The service entrance debouched on the pavement thirty feet from the front door of the apartment house. Cristie mounted a small flight of steps. Madison lay to the west, Park to the east. The street was dark, deserted. There were no cabs in sight.
She was about to step out and start toward Park Avenue when she stood still. The doors of the main entrance were opening. A girl laughed, a man answered her. The couple descending the steps strolled away together.
Although the need for haste had become urgent, Cristie didn’t move. Sara Hazard was descending the steps. Cristie recognized her instantly, her golden head was uncovered, shimmered palely above the long folds of the white ermine cape. Sara Hazard was also looking for a cab and had evidently reached the same decision as Cristie because she turned left, started to walk away.
She hadn’t gone more than a few yards when she came to an abrupt halt. Cristie stared through the gloom. A man had stepped out of the shadows, a big man in a dark suit with a soft dark hat pulled down over his eyes. He stood directly in Sara Hazard’s path so that she was automatically force
d to a standstill.
Light from a street lamp shone down on the man’s big shoulders, his rugged brow, on the outline of his jaw and chin. The man was Pat Somers, Assemblyman Clifford Somers’ brother. Cristie was startled and a little bewildered. Cliff Somers had said that his brother Pat was in Albany with the Governor. Why was Pat Somers lurking outside Margot’s penthouse? Because it was quite evident that he had been waiting there, and waiting for a purpose. He started to speak. Cristie couldn’t help hearing him.

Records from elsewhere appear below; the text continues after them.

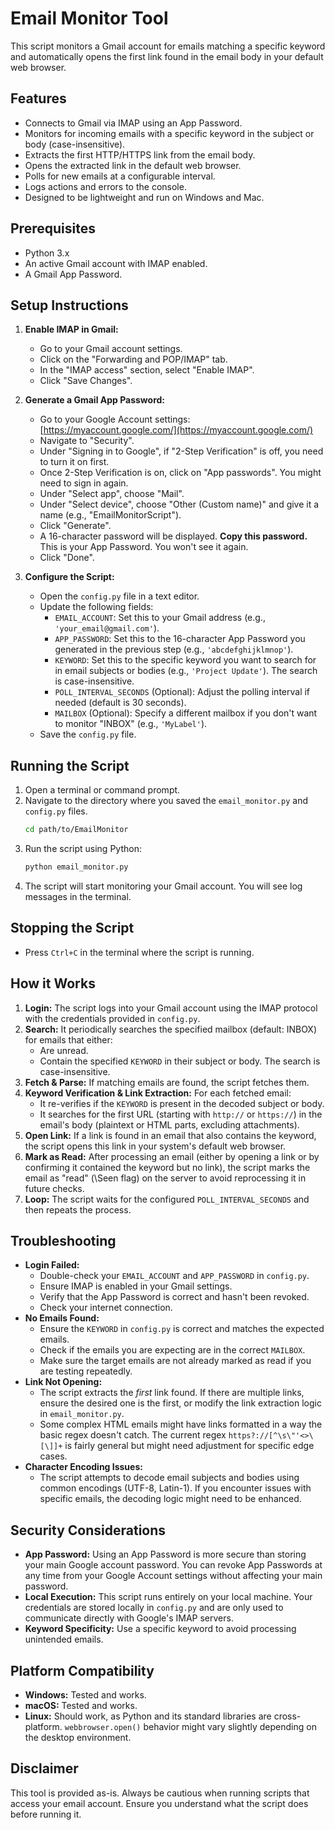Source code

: # Email Monitor Tool

This script monitors a Gmail account for emails matching a specific keyword and automatically opens the first link found in the email body in your default web browser.

## Features

- Connects to Gmail via IMAP using an App Password.
- Monitors for incoming emails with a specific keyword in the subject or body (case-insensitive).
- Extracts the first HTTP/HTTPS link from the email body.
- Opens the extracted link in the default web browser.
- Polls for new emails at a configurable interval.
- Logs actions and errors to the console.
- Designed to be lightweight and run on Windows and Mac.

## Prerequisites

- Python 3.x
- An active Gmail account with IMAP enabled.
- A Gmail App Password.

## Setup Instructions

1.  **Enable IMAP in Gmail:**
    *   Go to your Gmail account settings.
    *   Click on the "Forwarding and POP/IMAP" tab.
    *   In the "IMAP access" section, select "Enable IMAP".
    *   Click "Save Changes".

2.  **Generate a Gmail App Password:**
    *   Go to your Google Account settings: [https://myaccount.google.com/](https://myaccount.google.com/)
    *   Navigate to "Security".
    *   Under "Signing in to Google", if "2-Step Verification" is off, you need to turn it on first.
    *   Once 2-Step Verification is on, click on "App passwords". You might need to sign in again.
    *   Under "Select app", choose "Mail".
    *   Under "Select device", choose "Other (Custom name)" and give it a name (e.g., "EmailMonitorScript").
    *   Click "Generate".
    *   A 16-character password will be displayed. **Copy this password.** This is your App Password. You won't see it again.
    *   Click "Done".

3.  **Configure the Script:**
    *   Open the `config.py` file in a text editor.
    *   Update the following fields:
        *   `EMAIL_ACCOUNT`: Set this to your Gmail address (e.g., `'your_email@gmail.com'`).
        *   `APP_PASSWORD`: Set this to the 16-character App Password you generated in the previous step (e.g., `'abcdefghijklmnop'`).
        *   `KEYWORD`: Set this to the specific keyword you want to search for in email subjects or bodies (e.g., `'Project Update'`). The search is case-insensitive.
        *   `POLL_INTERVAL_SECONDS` (Optional): Adjust the polling interval if needed (default is 30 seconds).
        *   `MAILBOX` (Optional): Specify a different mailbox if you don't want to monitor "INBOX" (e.g., `'MyLabel'`).
    *   Save the `config.py` file.

## Running the Script

1.  Open a terminal or command prompt.
2.  Navigate to the directory where you saved the `email_monitor.py` and `config.py` files.
    ```bash
    cd path/to/EmailMonitor
    ```
3.  Run the script using Python:
    ```bash
    python email_monitor.py
    ```
4.  The script will start monitoring your Gmail account. You will see log messages in the terminal.

## Stopping the Script

-   Press `Ctrl+C` in the terminal where the script is running.

## How it Works

1.  **Login:** The script logs into your Gmail account using the IMAP protocol with the credentials provided in `config.py`.
2.  **Search:** It periodically searches the specified mailbox (default: INBOX) for emails that either:
    *   Are unread.
    *   Contain the specified `KEYWORD` in their subject or body.
    The search is case-insensitive.
3.  **Fetch & Parse:** If matching emails are found, the script fetches them.
4.  **Keyword Verification & Link Extraction:** For each fetched email:
    *   It re-verifies if the `KEYWORD` is present in the decoded subject or body.
    *   It searches for the first URL (starting with `http://` or `https://`) in the email's body (plaintext or HTML parts, excluding attachments).
5.  **Open Link:** If a link is found in an email that also contains the keyword, the script opens this link in your system's default web browser.
6.  **Mark as Read:** After processing an email (either by opening a link or by confirming it contained the keyword but no link), the script marks the email as "read" (\\Seen flag) on the server to avoid reprocessing it in future checks.
7.  **Loop:** The script waits for the configured `POLL_INTERVAL_SECONDS` and then repeats the process.

## Troubleshooting

*   **Login Failed:**
    *   Double-check your `EMAIL_ACCOUNT` and `APP_PASSWORD` in `config.py`.
    *   Ensure IMAP is enabled in your Gmail settings.
    *   Verify that the App Password is correct and hasn't been revoked.
    *   Check your internet connection.
*   **No Emails Found:**
    *   Ensure the `KEYWORD` in `config.py` is correct and matches the expected emails.
    *   Check if the emails you are expecting are in the correct `MAILBOX`.
    *   Make sure the target emails are not already marked as read if you are testing repeatedly.
*   **Link Not Opening:**
    *   The script extracts the *first* link found. If there are multiple links, ensure the desired one is the first, or modify the link extraction logic in `email_monitor.py`.
    *   Some complex HTML emails might have links formatted in a way the basic regex doesn't catch. The current regex `https?://[^\s\"'<>\[\]]+` is fairly general but might need adjustment for specific edge cases.
*   **Character Encoding Issues:**
    *   The script attempts to decode email subjects and bodies using common encodings (UTF-8, Latin-1). If you encounter issues with specific emails, the decoding logic might need to be enhanced.

## Security Considerations

*   **App Password:** Using an App Password is more secure than storing your main Google account password. You can revoke App Passwords at any time from your Google Account settings without affecting your main password.
*   **Local Execution:** This script runs entirely on your local machine. Your credentials are stored locally in `config.py` and are only used to communicate directly with Google's IMAP servers.
*   **Keyword Specificity:** Use a specific keyword to avoid processing unintended emails.

## Platform Compatibility

-   **Windows:** Tested and works.
-   **macOS:** Tested and works.
-   **Linux:** Should work, as Python and its standard libraries are cross-platform. `webbrowser.open()` behavior might vary slightly depending on the desktop environment.

## Disclaimer

This tool is provided as-is. Always be cautious when running scripts that access your email account. Ensure you understand what the script does before running it.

Pat Somers said, “Good evening, Mrs. Hazard. Don’t run away.” The words were even, unaccented. Their import wasn’t.
Sara Hazard drew her cape tightly around her. Her voice had a nervous quality to it as she exclaimed, “Oh, Mr. Somers! But I thought you were out of town. At least—I don’t know who—I mean, someone said you were. I thought...” She stopped in the middle of a sentence.
Pat Somers reached out. He took Sara Hazard’s shoulders in a huge tight grip. He said calmly, quietly, every word audible, “No. I’m not out of town. I’m right here. I was at home earlier this evening. I know what went on there. I saw you. Listen, Mrs. Hazard. This is a warning. Keep away from my brother Cliff. Stop your little game. I won’t have it, do you understand, I won’t have it. That’s all. And I don’t play ping-pong.”
There was something singularly menacing in his trenchant tone. Sara Hazard jerked herself loose from the hands resting on her shoulders. She said vehemently, furiously, her silken ease torn to shreds, “You seem to think you own this town, Pat Somers. Well, you don’t. And you can’t bluff me. I can play tougher games than ping-pong myself.”
Pat Somers reached out again. This time there was more than warning in his big, wellmanicured fingers. His hands stopped in mid-air. They fell to his side. A man was running down the apartment house steps. His back was toward Cristie. He called, “Oh, there you are, Mrs. Hazard. Gonna take you home. Damn shame pretty woman has to go home alone. Won’t ‘low it.”